START Data for the task

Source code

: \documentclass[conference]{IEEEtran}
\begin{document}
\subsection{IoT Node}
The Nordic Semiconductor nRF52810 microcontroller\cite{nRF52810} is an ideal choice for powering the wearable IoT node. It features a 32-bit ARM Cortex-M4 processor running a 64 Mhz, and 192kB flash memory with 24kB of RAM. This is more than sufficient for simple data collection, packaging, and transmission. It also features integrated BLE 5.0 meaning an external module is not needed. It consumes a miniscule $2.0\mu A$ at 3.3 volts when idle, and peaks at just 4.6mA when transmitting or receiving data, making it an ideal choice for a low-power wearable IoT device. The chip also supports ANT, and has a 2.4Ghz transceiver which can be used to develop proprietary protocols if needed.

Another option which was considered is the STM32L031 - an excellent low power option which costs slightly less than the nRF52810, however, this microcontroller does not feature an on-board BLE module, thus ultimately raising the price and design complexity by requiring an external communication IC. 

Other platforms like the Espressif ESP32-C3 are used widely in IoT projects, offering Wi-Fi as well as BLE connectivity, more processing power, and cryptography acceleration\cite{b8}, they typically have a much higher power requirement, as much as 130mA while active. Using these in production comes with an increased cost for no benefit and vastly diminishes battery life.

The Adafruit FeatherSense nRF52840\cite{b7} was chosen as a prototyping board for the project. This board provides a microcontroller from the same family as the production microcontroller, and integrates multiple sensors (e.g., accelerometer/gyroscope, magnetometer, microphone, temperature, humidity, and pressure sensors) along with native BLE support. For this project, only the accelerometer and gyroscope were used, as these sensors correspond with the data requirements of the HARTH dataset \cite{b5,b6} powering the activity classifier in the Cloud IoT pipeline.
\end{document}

END Data for the task

> [Aim of the exercise] Reproduce the data in full, precisely as given.

> [Answer space]
Source code

: \documentclass[conference]{IEEEtran}
\begin{document}
\subsection{IoT Node}
The Nordic Semiconductor nRF52810 microcontroller\cite{nRF52810} is an ideal choice for powering the wearable IoT node. It features a 32-bit ARM Cortex-M4 processor running a 64 Mhz, and 192kB flash memory with 24kB of RAM. This is more than sufficient for simple data collection, packaging, and transmission. It also features integrated BLE 5.0 meaning an external module is not needed. It consumes a miniscule $2.0\mu A$ at 3.3 volts when idle, and peaks at just 4.6mA when transmitting or receiving data, making it an ideal choice for a low-power wearable IoT device. The chip also supports ANT, and has a 2.4Ghz transceiver which can be used to develop proprietary protocols if needed.

Another option which was considered is the STM32L031 - an excellent low power option which costs slightly less than the nRF52810, however, this microcontroller does not feature an on-board BLE module, thus ultimately raising the price and design complexity by requiring an external communication IC. 

Other platforms like the Espressif ESP32-C3 are used widely in IoT projects, offering Wi-Fi as well as BLE connectivity, more processing power, and cryptography acceleration\cite{b8}, they typically have a much higher power requirement, as much as 130mA while active. Using these in production comes with an increased cost for no benefit and vastly diminishes battery life.

The Adafruit FeatherSense nRF52840\cite{b7} was chosen as a prototyping board for the project. This board provides a microcontroller from the same family as the production microcontroller, and integrates multiple sensors (e.g., accelerometer/gyroscope, magnetometer, microphone, temperature, humidity, and pressure sensors) along with native BLE support. For this project, only the accelerometer and gyroscope were used, as these sensors correspond with the data requirements of the HARTH dataset \cite{b5,b6} powering the activity classifier in the Cloud IoT pipeline.
\end{document}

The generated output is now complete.